Exact computations when $t=4$ and $s=2$ yield $$r=4-4p+\tfrac12p^2+\tfrac16p^3+\tfrac1{24}p^4,$$ a formula which does not point to the possibility of huge simplification when $t=2s$ for some general $s$.

Answer 2

This problem is much more nuanced than I'd originally anticipated. The problem is that neither shot can be viewed as a set of independent trials, and thus not as a binomial process.

Letting $p\left(T_{i} = m\right)$ be the probability that the $i$th target is selected by $m$ shooters, and $p\left( H|m\right)$ be the probability that a target is hit if selected by $m$ shooters, then we can construct the tree $$\sum\limits_{{m_1}} {p\left( {{T_1} = {m_1}} \right)\left[ {\left. {\begin{smallmatrix} {p\left( {H|{m_1}} \right)}&{{n_1} = 1} \\ {1 - p\left( {H|{m_1}} \right)}&{{n_1} = 0} \end{smallmatrix}} \right|\,\,\,\sum\limits_{{m_2}} {p\left( {{T_2} = {m_2}|T_1 = m_1} \right)} \left[ {\left. {\begin{smallmatrix} {p\left( {H|{m_2}} \right)}&{{n_2} = 1} \\ {1 - p\left( {H|{m_2}} \right)}&{{n_2} = 0} \end{smallmatrix}} \right|\,\, \ldots } \right]} \right]}$$ by tracing back through the tree over all sums, which yields the probability of each tuple $\left( {{n_1},{n_2},{n_3}, \ldots ,{n_{20}}} \right)$ with $n_i = 0,1$ representing the number of hits on target $i$.

The problem is that $n_1,n_2,\ldots$ aren't IID and hence their sum isn't binomially distributed.
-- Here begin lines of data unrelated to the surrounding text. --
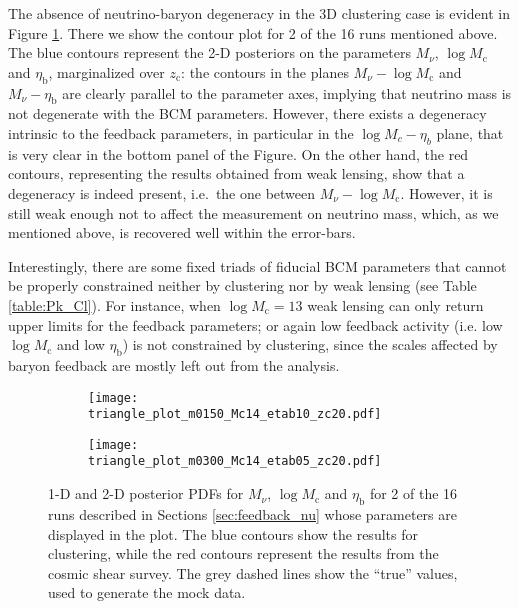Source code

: \documentclass[a4paper,11pt]{article}
\begin{document}
The absence of neutrino-baryon degeneracy in the 3D clustering case is evident in Figure \ref{fig:triangle_4p}.  There we show the contour plot for 2 of the 16 runs mentioned above. The blue contours represent the 2-D posteriors on the parameters $M_\nu$, $\log M_\mathrm c$ and $\eta_\mathrm b$, marginalized over $z_\mathrm c$: the contours in the planes $M_\nu-\log M_\mathrm c$ and $M_\nu-\eta_\mathrm b$ are clearly parallel to the parameter axes, implying that neutrino mass is not degenerate with the BCM parameters.
However, there exists a degeneracy intrinsic to the feedback parameters, in particular in the $\log M_c-\eta_b$ plane, that is very clear in the bottom panel of the Figure.
On the other hand, the red contours, representing the results obtained from weak lensing, show that a degeneracy is indeed present, i.e.~the one between $M_\nu-\log M_\mathrm c$.
However, it is still weak enough not to affect the measurement on neutrino mass, which, as we mentioned above, is recovered well within the error-bars. 

Interestingly, there are some fixed triads of fiducial BCM parameters that cannot be properly constrained neither by clustering nor by weak lensing (see Table \ref{table:Pk_Cl}).
For instance, when $\log M_\mathrm c=13$ weak lensing can only return upper limits for the feedback parameters; or again low feedback activity (i.e. low $\log M_\mathrm c$ and low $\eta_\mathrm b$) is not constrained by clustering, since the scales affected by baryon feedback are mostly left out from the analysis.

\begin{figure}[t!]
        \centering
        \begin{subfigure}[b]{0.62\textwidth}
            \centering
            \texttt{[image: triangle\_plot\_m0150\_Mc14\_etab10\_zc20.pdf]}
        \end{subfigure}
        \hspace{-.7\baselineskip}
        \begin{subfigure}[b]{0.62\textwidth}  
            \centering 
            \texttt{[image: triangle\_plot\_m0300\_Mc14\_etab05\_zc20.pdf]}
        \end{subfigure}
\caption{1-D and 2-D posterior PDFs for $M_\nu$, $\log M_\mathrm c$ and $\eta_\mathrm b$ for 2 of the 16 runs described in Sections \ref{sec:feedback_nu} whose parameters are displayed in the plot.
The blue contours show the results for clustering, while the red contours represent the results from the cosmic shear survey.
The grey dashed lines show the ``true'' values, used to generate the mock data.}
\label{fig:triangle_4p}
\end{figure}
\end{document}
I don't know what the conditional distribution looks like.

Let $p$ be the probability of shot success.

The expected value as a function of $p$ has the following form for some low numbers of shooters, with ${\rm number\ of\ targets = 2 \cdot number\ of\ shooters}$: $$\begin{array}{*{20}{l}} {}&{\rm after\ first\ shot}&{\rm after\ second\ shot} \\ {{n_{{\text{tgt}}}} = 2,\,\,{n_{{\text{s}}}} = 1}&p&{2p} \\ {{n_{{\text{tgt}}}} = 4,\,\,{n_{{\text{s}}}} = 2}&{2p - \tfrac{1}{4}{p^2}}&{4p - \tfrac{1}{2}{p^2} - \tfrac{1}{{2 \cdot 3}}{p^3} - \tfrac{1}{{{2^3} \cdot 3}}{p^4}} \\ {{n_{{\text{tgt}}}} = 6,\,\,{n_{{\text{s}}}} = 3}&{3p - \tfrac{1}{2}{p^2} + \tfrac{1}{{{2^2} \cdot {3^2}}}{p^3}}&\begin{gathered} 6p - {p^2} - \tfrac{{11}}{{{3^2} \cdot 5}}{p^3} - \tfrac{{23}}{{{2^3} \cdot 3 \cdot {5^2}}}{p^4} + \\ \,\,\,\,\,\,\,\,\,\tfrac{{71}}{{{2^5} \cdot {3^2} \cdot {5^2}}}{p^5} + \tfrac{{17 \cdot 37}}{{{2^6} \cdot {3^4} \cdot {5^2}}}{p^6} \\ \end{gathered} \\ {{n_{{\text{tgt}}}} = 8,\,\,{n_{{\text{s}}}} = 4}&{4p - \tfrac{3}{4}{p^2} + \tfrac{1}{{{2^4}}}{p^3} - \tfrac{1}{{{2^9}}}{p^4}}&\begin{gathered} 8p - \tfrac{3}{2}{p^2} - \tfrac{{17}}{{{2^3} \cdot 7}}{p^3} - \tfrac{{433}}{{{2^8} \cdot {7^2}}}{p^4} + \tfrac{{43 \cdot 307}}{{{2^7} \cdot 3 \cdot 5 \cdot {7^3}}}{p^5} + \\ \,\,\,\,\,\,\,\,\,\tfrac{{66533}}{{{2^7} \cdot {3^2} \cdot {5^2} \cdot {7^3}}}{p^6} + \tfrac{{13 \cdot 61 \cdot 113}}{{{2^{10}} \cdot {3^2} \cdot {5^3} \cdot {7^3}}}{p^7} - \tfrac{{11 \cdot 109 \cdot 5059}}{{{2^{14}} \cdot {3^3} \cdot {5^3} \cdot {7^3}}}{p^8} \\ \end{gathered} \end{array}$$ $$\begin{array}{*{20}{c}} {{n_{{\text{tgt}}}} = 10,\,\,{n_{{\text{s}}}} = 5}&{5p - {p^2} + \tfrac{1}{{2 \cdot 5}}{p^3} - \tfrac{1}{{{2^3} \cdot {5^2}}}{p^4} + \tfrac{1}{{{2^4} \cdot {5^4}}}{p^5}} & {\hspace{140pt}} \end{array}$$

Hopefully somebody else will take a crack at it.